I keep tripping up a BUG() in isolate_lru_pages in mm/vmscan.c:1345:

switch (__isolate_lru_page(page, mode)) {
case 0:
nr_pages = hpage_nr_pages(page);
mem_cgroup_update_lru_size(lruvec, lru, -nr_pages);
list_move(&page->lru, dst);
nr_taken += nr_pages;
break;

case -EBUSY:
/* else it is being freed elsewhere */
list_move(&page->lru, src);
continue;

default:
BUG();
}

This is on an SGI Onyx2 platform (MIPS, IP27), two node boards (4x R14000
CPUs), and 8G of RAM. The problem appears tied to heavy disk I/O, typically
writes. I can reproduce sometimes with a long bonnie++ run, but I haven't
gotten a recent panic() message under 4.0 yet. Most of the time, it silently
hardlocks. I only have serial console access at 9600bps, so it may lock too
fast before the serial driver can dump the panic.

Is there any information behind the purpose or triggers of this BUG()? I went
back in git all the way to the initial 2006 commit that added this function,
but could not find any comments or explanation of just what it's protecting
against.
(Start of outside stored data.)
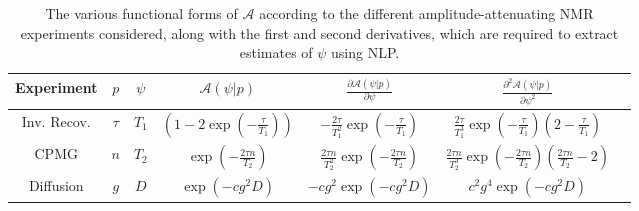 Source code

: \begin{table}
    \begin{center}
        \begin{tabular}{ccccccc}
            \hline
            Experiment &
            $p$ &
            $\psi$ &
            $\mathcal{A}(\psi | p)$ &
            $\frac{\partial \mathcal{A}(\psi | p)}{\partial \psi}$ &
            $\frac{\partial^2 \mathcal{A}(\psi | p)}{\partial \psi^2}$ \\ \hline
            Inv. Recov.&
            $\tau$ &
            $T_1$ &
            $\left(1 - 2 \exp \left(-\frac{\tau}{T_{1}}\right)\right)$ &
            $-\frac{2 \tau}{T_1^2} \exp\left(-\frac{\tau}{T_1}\right)$ &
            $\frac{2 \tau}{T_1^3} \exp\left(-\frac{\tau}{T_1}\right)\left(2 - \frac{\tau}{T_1}\right)$\\
            \acs{CPMG} &
            $n$ &
            $T_2$ &
            $\exp\left(-\frac{2 \tau n}{T_2}\right)$ &
            $\frac{2 \tau n}{T_2^2}\exp\left(-\frac{2 \tau n}{T_2}\right)$ &
            $\frac{2 \tau n}{T_2^3}\exp\left(-\frac{2 \tau n}{T_2}\right)
            \left( \frac{2 \tau n}{T_2} - 2 \right)$ \\
            Diffusion &
            $g$ &
            $D$ &
            $\exp\left(-c g^2 D\right)$ &
            $-c g^2 \exp\left(-c g^2 D\right)$ &
            $c^2 g^4 \exp\left(-c g^2 D\right)$ \\
            \hline
       \end{tabular}
       \caption[
           The various functional forms of $\mathcal{A}$ according to the
           different amplitude-attenuating NMR experiments considered.
       ]
       {
           The various functional forms of $\mathcal{A}$ according to the
           different amplitude-attenuating NMR experiments considered, along
           with the first and second derivatives, which are required to extract
           estimates of $\psi$ using \ac{NLP}.
       }
       \label{tab:seq-equations}
    \end{center}
\end{table}

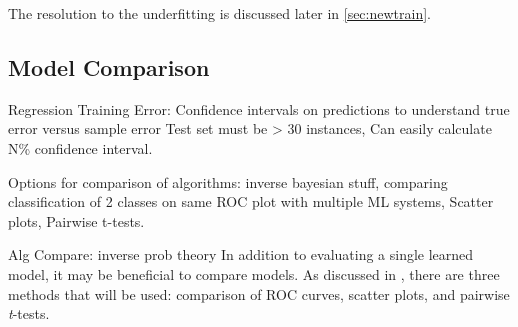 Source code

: The resolution to the underfitting is discussed later in \ref{sec:newtrain}.

\subsection{Model Comparison}
\label{sec:algcompare}

Regression Training Error: Confidence intervals on predictions to understand
true error versus sample error Test set must be > 30 instances, Can easily
calculate N\% confidence interval.

Options for comparison of algorithms: inverse bayesian stuff, comparing
classification of 2 classes on same ROC plot with multiple ML systems, Scatter
plots, Pairwise t-tests.

Alg Compare: inverse prob theory
In addition to evaluating a single learned model, it may be beneficial to
compare models. As discussed in , there
are three methods that will be used: comparison of \gls{ROC} curves, scatter
plots, and pairwise \textit{t}-tests.


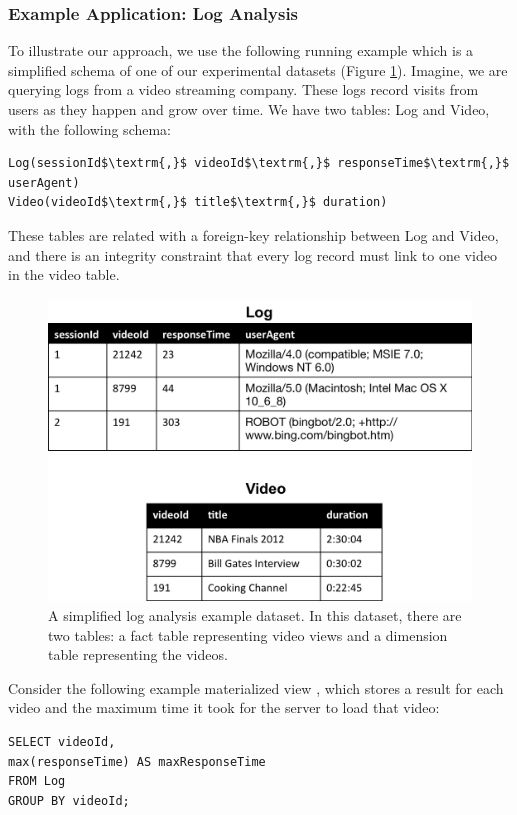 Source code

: \subsubsection{Example Application: Log Analysis}
To illustrate our approach, we use the following running example which is a 
simplified schema of one of our experimental datasets (Figure \ref{example}). 
Imagine, we are querying logs from a video streaming company. 
These logs record visits from users as they happen and grow over time.
We have two tables: Log and Video, with the following schema:



\begin{lstlisting}[mathescape]
Log(sessionId$\textrm{,}$ videoId$\textrm{,}$ responseTime$\textrm{,}$ userAgent)
Video(videoId$\textrm{,}$ title$\textrm{,}$ duration)
\end{lstlisting}
These tables are related with a foreign-key relationship between
Log and Video, and there is an integrity constraint that every log
record must link to one video in the video table.

\begin{figure}[h]
\label{example}
\centering
 \includegraphics[width=\columnwidth]{figs/sample-clean-example.png}
 \caption{A simplified log analysis example dataset. In this dataset, there are two tables: a fact table representing video views and a dimension table representing the videos.}
\end{figure}

Consider the following example materialized view \aggview, which stores a result for each video and the maximum time it took for the server to load that video:
\begin{lstlisting} 
SELECT videoId, 
max(responseTime) AS maxResponseTime 
FROM Log 
GROUP BY videoId;
\end{lstlisting}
That makes it hard to know where to start debugging.

I've already tried switching filesystems, first ext4, now XFS. Enabling
CONFIG_NUMA seems to make it harder to trigger, but that's not an objective
observation. An md RAID resync doesn't appear to trigger it either.

Help?


2015-04-25 18:55:52

by Joshua Kinard

[permalink] [raw]
Subject: Re: MIPS: BUG() in isolate_lru_pages in mm/vmscan.c?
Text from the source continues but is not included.